In any case, just to provide a specific reference that gives electron spin-spin interactions the full works of the attention of atomic physics, here you have one:




Mutual spin-orbit and spin-spin interactions in atomic structure calculations. M Jones. J. Phys. B: At. Mol. Phys. 4, 1422 (1971)



There's plenty more where that came from if you know how to search the literature (and if you don't, then to be frank the material is too technical and you should be reading textbooks until you can), though it does seem that these explicit non-relativistic hamiltonians seem to have been dropped in the more recent literature on the theory of precision spectroscopy, due to the requirement of full-blown quantum field theoretic calculations.
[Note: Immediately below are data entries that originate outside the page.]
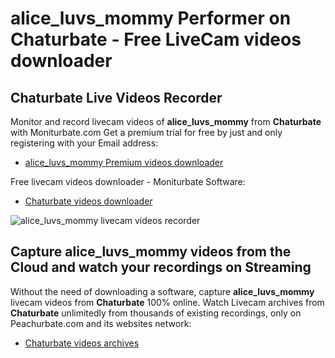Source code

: # alice_luvs_mommy Performer on Chaturbate - Free LiveCam videos downloader

## Chaturbate Live Videos Recorder

Monitor and record livecam videos of **alice_luvs_mommy** from **Chaturbate** with Moniturbate.com
Get a premium trial for free by just and only registering with your Email address:
* [alice_luvs_mommy Premium videos downloader](https://moniturbate.com/request-demo-licence-key.html)

Free livecam videos downloader - Moniturbate Software:
* [Chaturbate videos downloader](https://moniturbate.com/moniturbate-download-software.html)

![alice_luvs_mommy livecam videos recorder](https://peachurnet.com/templates/moniturbate-software.png)


## Capture alice_luvs_mommy videos from the Cloud and watch your recordings on Streaming

Without the need of downloading a software, capture **alice_luvs_mommy** livecam videos from **Chaturbate** 100% online.
Watch Livecam archives from **Chaturbate** unlimitedly from thousands of existing recordings, only on Peachurbate.com and its websites network:
* [Chaturbate videos archives](https://peachurnet.com/)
(Also, in case you're wondering just how weak: this paper calculates the energy shifts coming from electron spin-spin coupling for a range of two-electron systems. The largest is in helium, for which the coupling energy is of the order of $\sim 7 \:\mathrm{cm}^{-1}$, or about $0.86\:\rm meV$, as compared to typical characteristic energies of $\sim 20\:\rm eV$, some five orders of magnitude higher, for that system.)


In any case, Eq. (4) in Jones 1971 details the interaction hamiltonian for the process that you asked about, together with other similar contributions in Eqs. (2) and (3), and all of these are worked out in their full glorious detail in the ensuing pages. Does it all look like one big, unenlightening mess? well: boo hoo. Of course it does. The interaction is weak, as compared to the real movers-and-shakers of atomic structure, and it is only worth studying if you're working towards precision spectroscopy with the full strength of the formalism. Most of this will be illegible if you haven't spent significant lengths of time with textbooks and doing their exercises, but that's just the nature of technical communication.


And then again, we've been telling you that there is no going around the need of reading textbooks if you want to understand the physics for years on end, and you've roundly ignored us, so if you don't understand the primary literature, that's why.